╭──

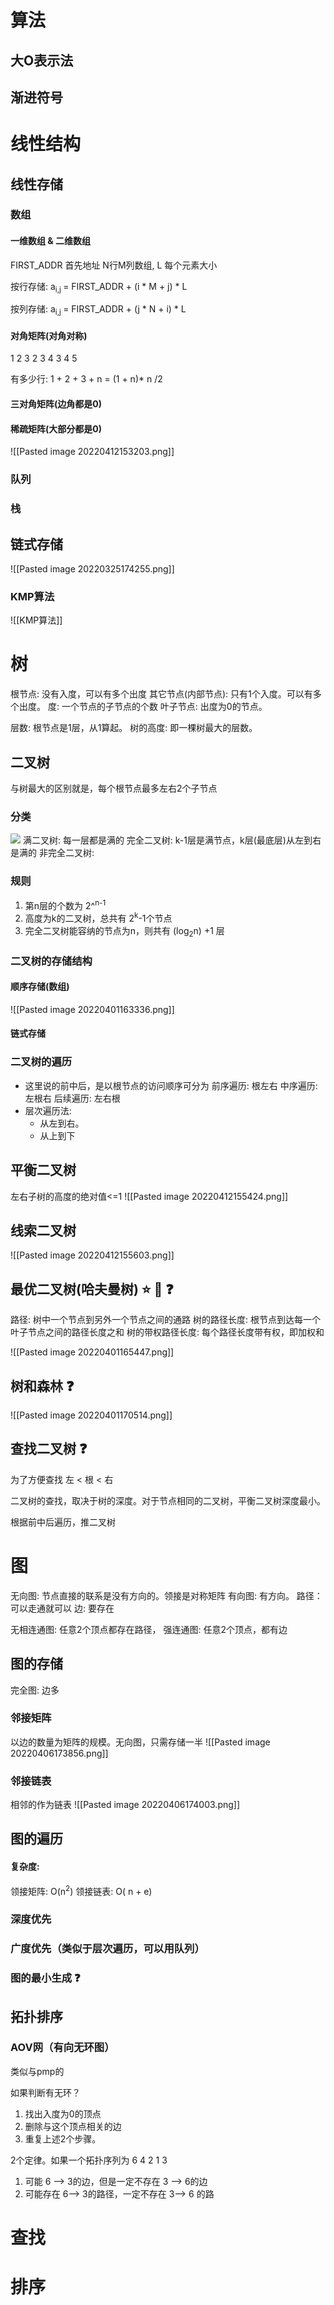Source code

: 
# 算法
## 大O表示法

## 渐进符号






# 线性结构


## 线性存储
### 数组
#### 一维数组 & 二维数组
FIRST_ADDR 首先地址 N行M列数组, L 每个元素大小

按行存储: a<sub>i,j </sub>= FIRST_ADDR + (i * M + j) * L

按列存储: a<sub>i,j </sub>= FIRST_ADDR + (j * N + i) * L


#### 对角矩阵(对角对称)
1  2    3
2  3   4
3  4   5

有多少行:
1 + 2 + 3 + n = (1 + n)* n /2

#### 三对角矩阵(边角都是0) 

#### 稀疏矩阵(大部分都是0)
![[Pasted image 20220412153203.png]]





### 队列

### 栈




## 链式存储


![[Pasted image 20220325174255.png]]

### KMP算法

![[KMP算法]]



# 树
根节点: 没有入度，可以有多个出度
其它节点(内部节点): 只有1个入度。可以有多个出度。
度: 一个节点的子节点的个数
叶子节点: 出度为0的节点。

层数: 根节点是1层，从1算起。
树的高度: 即一棵树最大的层数。

## 二叉树
与树最大的区别就是，每个根节点最多左右2个子节点
### 分类
![](http://image.clickear.top/20220401162550.png)
满二叉树: 每一层都是满的
完全二叉树: k-1层是满节点，k层(最底层)从左到右是满的
非完全二叉树: 

### 规则
1. 第n层的个数为 2^<sup>n-1</sup>
2. 高度为k的二叉树，总共有 2<sup>k</sup>-1个节点
3. 完全二叉树能容纳的节点为n，则共有 (log<sub>2</sub>n) +1 层


### 二叉树的存储结构

#### 顺序存储(数组)
![[Pasted image 20220401163336.png]]

#### 链式存储


### 二叉树的遍历
+ 这里说的前中后，是以根节点的访问顺序可分为
前序遍历: 根左右
中序遍历: 左根右
后续遍历: 左右根
+ 层次遍历法: 
	+ 从左到右。
	+ 从上到下

## 平衡二叉树
左右子树的高度的绝对值<=1
![[Pasted image 20220412155424.png]]

## 线索二叉树
![[Pasted image 20220412155603.png]]


## 最优二叉树(哈夫曼树) ⭐ 🔢 ❓
路径: 树中一个节点到另外一个节点之间的通路
树的路径长度: 根节点到达每一个叶子节点之间的路径长度之和
树的带权路径长度: 每个路径长度带有权，即加权和

![[Pasted image 20220401165447.png]]


## 树和森林 ❓
![[Pasted image 20220401170514.png]]


## 查找二叉树 ❓
为了方便查找
左 < 根  < 右

二叉树的查找，取决于树的深度。对于节点相同的二叉树，平衡二叉树深度最小。

根据前中后遍历，推二叉树


# 图

无向图: 节点直接的联系是没有方向的。领接是对称矩阵
有向图: 有方向。
路径： 可以走通就可以
边:  要存在

无相连通图: 任意2个顶点都存在路径，
强连通图: 任意2个顶点，都有边

## 图的存储
完全图: 边多

### 邻接矩阵
以边的数量为矩阵的规模。无向图，只需存储一半
![[Pasted image 20220406173856.png]]

### 邻接链表
相邻的作为链表
![[Pasted image 20220406174003.png]]



## 图的遍历

#### 复杂度: 
领接矩阵: O(n<sup>2</sup>)
领接链表: O( n + e)

### 深度优先


### 广度优先（类似于层次遍历，可以用队列）

### 图的最小生成 ❓

## 拓扑排序
### AOV网（有向无环图）
类似与pmp的 

如果判断有无环？

1. 找出入度为0的顶点
2. 删除与这个顶点相关的边
3. 重复上述2个步骤。

2个定律。如果一个拓扑序列为 6 4 2 1 3
1. 可能 6 --> 3的边，但是一定不存在 3 --> 6的边
2. 可能存在 6--> 3的路径，一定不存在 3--> 6 的路



# 查找


# 排序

╰──

### Task description:
Could you set down every record above exactly as written, leaving out the pictures?

### Written answer:
Source code

: 
# 算法
## 大O表示法

## 渐进符号






# 线性结构


## 线性存储
### 数组
#### 一维数组 & 二维数组
FIRST_ADDR 首先地址 N行M列数组, L 每个元素大小

按行存储: a<sub>i,j </sub>= FIRST_ADDR + (i * M + j) * L

按列存储: a<sub>i,j </sub>= FIRST_ADDR + (j * N + i) * L


#### 对角矩阵(对角对称)
1  2    3
2  3   4
3  4   5

有多少行:
1 + 2 + 3 + n = (1 + n)* n /2

#### 三对角矩阵(边角都是0) 

#### 稀疏矩阵(大部分都是0)
![[Pasted image 20220412153203.png]]





### 队列

### 栈




## 链式存储


![[Pasted image 20220325174255.png]]

### KMP算法

![[KMP算法]]



# 树
根节点: 没有入度，可以有多个出度
其它节点(内部节点): 只有1个入度。可以有多个出度。
度: 一个节点的子节点的个数
叶子节点: 出度为0的节点。

层数: 根节点是1层，从1算起。
树的高度: 即一棵树最大的层数。

## 二叉树
与树最大的区别就是，每个根节点最多左右2个子节点
### 分类
![](http://image.clickear.top/20220401162550.png)
满二叉树: 每一层都是满的
完全二叉树: k-1层是满节点，k层(最底层)从左到右是满的
非完全二叉树: 

### 规则
1. 第n层的个数为 2^<sup>n-1</sup>
2. 高度为k的二叉树，总共有 2<sup>k</sup>-1个节点
3. 完全二叉树能容纳的节点为n，则共有 (log<sub>2</sub>n) +1 层


### 二叉树的存储结构

#### 顺序存储(数组)
![[Pasted image 20220401163336.png]]

#### 链式存储


### 二叉树的遍历
+ 这里说的前中后，是以根节点的访问顺序可分为
前序遍历: 根左右
中序遍历: 左根右
后续遍历: 左右根
+ 层次遍历法: 
	+ 从左到右。
	+ 从上到下

## 平衡二叉树
左右子树的高度的绝对值<=1
![[Pasted image 20220412155424.png]]

## 线索二叉树
![[Pasted image 20220412155603.png]]


## 最优二叉树(哈夫曼树) ⭐ 🔢 ❓
路径: 树中一个节点到另外一个节点之间的通路
树的路径长度: 根节点到达每一个叶子节点之间的路径长度之和
树的带权路径长度: 每个路径长度带有权，即加权和

![[Pasted image 20220401165447.png]]


## 树和森林 ❓
![[Pasted image 20220401170514.png]]


## 查找二叉树 ❓
为了方便查找
左 < 根  < 右

二叉树的查找，取决于树的深度。对于节点相同的二叉树，平衡二叉树深度最小。

根据前中后遍历，推二叉树


# 图

无向图: 节点直接的联系是没有方向的。领接是对称矩阵
有向图: 有方向。
路径： 可以走通就可以
边:  要存在

无相连通图: 任意2个顶点都存在路径，
强连通图: 任意2个顶点，都有边

## 图的存储
完全图: 边多

### 邻接矩阵
以边的数量为矩阵的规模。无向图，只需存储一半
![[Pasted image 20220406173856.png]]

### 邻接链表
相邻的作为链表
![[Pasted image 20220406174003.png]]



## 图的遍历

#### 复杂度: 
领接矩阵: O(n<sup>2</sup>)
领接链表: O( n + e)

### 深度优先


### 广度优先（类似于层次遍历，可以用队列）

### 图的最小生成 ❓

## 拓扑排序
### AOV网（有向无环图）
类似与pmp的 

如果判断有无环？

1. 找出入度为0的顶点
2. 删除与这个顶点相关的边
3. 重复上述2个步骤。

2个定律。如果一个拓扑序列为 6 4 2 1 3
1. 可能 6 --> 3的边，但是一定不存在 3 --> 6的边
2. 可能存在 6--> 3的路径，一定不存在 3--> 6 的路



# 查找


# 排序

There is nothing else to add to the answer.